Он крепче ухватил свою клюшку и пригнулся, когда мяч от удара вратаря противной стороны взмыл в воздух, пролетев чуть ли не три четверти поля, и, не успев опуститься на землю, понесся дальше от мощного удара центра нападения в красной фуфайке.
«Вот оно, начинается», — подумал Мико, не спуская глаз с мяча, который теперь летел туда, где мелькала подвижная фигура Питера; на фоне красной фуфайки волосы его, казалось, поблекли, все его гибкое, стройное тело напряглось, чтобы не пропустить напиравшего на него защитника — здоровенного Паднина О’Мира. У Паднина были такие мускулистые ляжки, что казалось, под их напором вот-вот лопнут по швам трусы.

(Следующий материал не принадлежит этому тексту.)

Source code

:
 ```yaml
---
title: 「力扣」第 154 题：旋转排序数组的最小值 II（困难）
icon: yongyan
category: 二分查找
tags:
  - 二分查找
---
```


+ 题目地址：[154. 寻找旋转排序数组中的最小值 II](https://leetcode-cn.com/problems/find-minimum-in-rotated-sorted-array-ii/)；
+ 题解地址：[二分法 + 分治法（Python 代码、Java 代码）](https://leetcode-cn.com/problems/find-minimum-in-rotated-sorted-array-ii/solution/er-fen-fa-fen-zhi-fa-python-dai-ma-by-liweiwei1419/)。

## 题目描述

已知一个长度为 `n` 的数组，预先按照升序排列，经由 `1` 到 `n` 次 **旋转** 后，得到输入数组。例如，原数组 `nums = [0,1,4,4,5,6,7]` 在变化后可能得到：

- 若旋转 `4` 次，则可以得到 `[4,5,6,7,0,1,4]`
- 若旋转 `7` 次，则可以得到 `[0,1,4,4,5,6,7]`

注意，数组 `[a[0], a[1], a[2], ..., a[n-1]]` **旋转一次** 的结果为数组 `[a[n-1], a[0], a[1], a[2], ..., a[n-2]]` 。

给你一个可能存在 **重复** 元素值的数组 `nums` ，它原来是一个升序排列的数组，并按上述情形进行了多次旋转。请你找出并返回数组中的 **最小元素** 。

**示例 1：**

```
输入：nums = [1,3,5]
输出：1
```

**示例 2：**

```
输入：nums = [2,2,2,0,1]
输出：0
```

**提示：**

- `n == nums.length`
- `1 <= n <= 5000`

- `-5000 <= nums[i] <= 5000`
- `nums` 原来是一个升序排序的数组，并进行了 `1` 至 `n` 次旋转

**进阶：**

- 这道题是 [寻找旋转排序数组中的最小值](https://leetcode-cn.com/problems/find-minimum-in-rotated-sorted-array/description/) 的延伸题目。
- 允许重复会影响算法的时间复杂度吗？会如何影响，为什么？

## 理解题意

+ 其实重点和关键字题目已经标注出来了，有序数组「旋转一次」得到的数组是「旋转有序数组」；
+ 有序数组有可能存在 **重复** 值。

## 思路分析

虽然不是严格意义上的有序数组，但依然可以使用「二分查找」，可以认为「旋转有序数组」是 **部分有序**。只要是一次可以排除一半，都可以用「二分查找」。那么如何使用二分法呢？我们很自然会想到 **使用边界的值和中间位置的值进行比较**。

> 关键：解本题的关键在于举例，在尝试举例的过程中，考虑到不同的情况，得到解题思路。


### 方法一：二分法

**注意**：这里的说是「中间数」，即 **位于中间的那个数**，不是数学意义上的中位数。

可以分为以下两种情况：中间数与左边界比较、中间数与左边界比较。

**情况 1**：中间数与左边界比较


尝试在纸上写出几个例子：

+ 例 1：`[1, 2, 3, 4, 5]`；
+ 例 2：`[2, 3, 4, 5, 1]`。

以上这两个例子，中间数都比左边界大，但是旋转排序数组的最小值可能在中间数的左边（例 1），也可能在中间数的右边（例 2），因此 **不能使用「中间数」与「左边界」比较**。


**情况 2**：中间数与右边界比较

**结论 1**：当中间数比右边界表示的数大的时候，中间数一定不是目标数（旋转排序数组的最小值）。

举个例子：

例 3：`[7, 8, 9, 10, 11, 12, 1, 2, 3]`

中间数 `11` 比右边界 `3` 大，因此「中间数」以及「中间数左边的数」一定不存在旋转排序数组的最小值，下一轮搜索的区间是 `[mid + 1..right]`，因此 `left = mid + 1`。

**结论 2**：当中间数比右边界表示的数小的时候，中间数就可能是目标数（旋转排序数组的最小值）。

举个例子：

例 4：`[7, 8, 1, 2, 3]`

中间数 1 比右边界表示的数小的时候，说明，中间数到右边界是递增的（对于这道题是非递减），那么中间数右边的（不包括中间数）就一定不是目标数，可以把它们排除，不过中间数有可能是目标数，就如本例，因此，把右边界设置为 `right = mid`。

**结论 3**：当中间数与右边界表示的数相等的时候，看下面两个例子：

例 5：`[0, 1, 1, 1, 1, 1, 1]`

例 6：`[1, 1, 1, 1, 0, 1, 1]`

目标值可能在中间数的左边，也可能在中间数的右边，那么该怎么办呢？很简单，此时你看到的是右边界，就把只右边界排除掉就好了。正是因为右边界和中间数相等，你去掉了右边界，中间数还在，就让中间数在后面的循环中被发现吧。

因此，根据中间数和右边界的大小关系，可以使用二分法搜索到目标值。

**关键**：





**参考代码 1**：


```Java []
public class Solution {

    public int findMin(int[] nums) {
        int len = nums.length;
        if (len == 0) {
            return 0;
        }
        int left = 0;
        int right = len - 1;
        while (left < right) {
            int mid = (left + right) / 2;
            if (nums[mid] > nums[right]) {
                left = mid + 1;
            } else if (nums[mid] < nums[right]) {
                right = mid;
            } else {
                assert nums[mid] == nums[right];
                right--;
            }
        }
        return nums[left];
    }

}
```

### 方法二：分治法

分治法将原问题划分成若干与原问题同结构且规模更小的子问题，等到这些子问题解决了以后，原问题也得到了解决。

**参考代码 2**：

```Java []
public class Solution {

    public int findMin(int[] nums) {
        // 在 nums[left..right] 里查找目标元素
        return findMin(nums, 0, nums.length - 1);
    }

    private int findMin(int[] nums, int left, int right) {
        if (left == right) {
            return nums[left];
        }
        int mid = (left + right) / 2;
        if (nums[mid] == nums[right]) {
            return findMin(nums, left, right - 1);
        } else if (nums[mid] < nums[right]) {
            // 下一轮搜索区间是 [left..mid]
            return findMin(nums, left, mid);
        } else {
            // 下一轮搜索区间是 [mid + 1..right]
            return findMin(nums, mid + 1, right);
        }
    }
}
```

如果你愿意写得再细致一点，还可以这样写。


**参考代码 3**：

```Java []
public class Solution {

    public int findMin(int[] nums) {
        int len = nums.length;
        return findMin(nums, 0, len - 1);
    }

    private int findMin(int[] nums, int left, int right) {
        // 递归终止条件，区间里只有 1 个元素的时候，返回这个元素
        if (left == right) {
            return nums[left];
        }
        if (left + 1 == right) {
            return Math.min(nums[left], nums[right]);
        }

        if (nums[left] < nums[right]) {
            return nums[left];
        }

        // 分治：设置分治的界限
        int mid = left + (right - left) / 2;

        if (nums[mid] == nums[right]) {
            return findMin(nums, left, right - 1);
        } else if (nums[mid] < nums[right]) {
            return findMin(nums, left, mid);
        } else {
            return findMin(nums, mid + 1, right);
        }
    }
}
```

Не сводя глаз с приближающегося мяча, они толкали друг друга из стороны в сторону, и Мико заметил, что плечи у Паднина по крайней мере вдвое шире, чем у Питера, и все же тот удерживает свои позиции в этой предварительной схватке.
Мяч поравнялся с ними, и Паднин размахнулся изо всей мочи.
Не промажь он, мяч, наверно, улетел бы прямо на Аранские острова. Но Питер успел ловко подсунуть свою клюшку, так что мяч, минуя клюшку Паднина, оказался в руке Питера, и тот, подкинув дважды, швырнул его изо всех сил в Мико. Высоко-высоко, не в ворота, а с таким расчетом, чтобы он перелетел через загородку и принес им очко, а три очка составляют гол. Лучше играть наверняка. «Вот же сатана», — подумал Мико, стараясь изо всех сил дотянуться до мяча, но мяч преспокойно пролетел над самым кончиком его клюшки.
— Ух! — сказал Питер, подпрыгнул и ударил клюшкой оземь. — Ну что, Мико, получил?
Мико усмехнулся и поймал большой рукой летящий на него мяч.
— Присматривай-ка получше за этим парнем, Паднин! — крикнул он посрамленному защитнику.
— Погоди, вот я его пристукну, — отозвался со смехом Паднин, размахивая клюшкой, а потом поплевал на руки, обтер их о штаны и покрепче ухватился за клюшку. — Черта с два обойдет он меня теперь!
— А ну-ка, Туаки! — заорал Мико и кинул мяч со всего размаха.
Мяч взлетел высоко в воздух и опустился почти прямо в руки Туаки, стоявшего у самых ворот противника.
«Теперь-то они меня хоть на время в покое оставят», — подумал Мико, наблюдая за клубком, образовавшимся вокруг мяча на противоположном конце поля. Потом он перевел взгляд на зрителей.
Джо, подтянутая и аккуратная, была тут. Морской ветерок обдувал ее; легкое платье липло к ногам. Засунув руки в карманы, чуть расставив ноги, она внимательно следила за игрой. Ее короткие волосы растрепались на ветру. «На такую можно положиться, самая подходящая пара для Питера с его беспокойным характером. С ним себя чувствуешь прямо как в море. То все идет тихо и мирно, а то вдруг ни с того ни с сего попадешь в настоящий водоворот политики, социологии, рассуждений относительно сравнительных достоинств писателей, поэтов и общественных уборных».
Был тут и Папаша со своей палкой. Он ни чуточки не постарел, только немного больше согнулся в плечах, да усы у него стали чуть белее, будто кто их припудрил. Он помнил всех своих бывших учеников по имени и точно знал, где каждый из них находится и что делает.
— Гол, Туаки! — орал Папаша. — Бей, Туаки!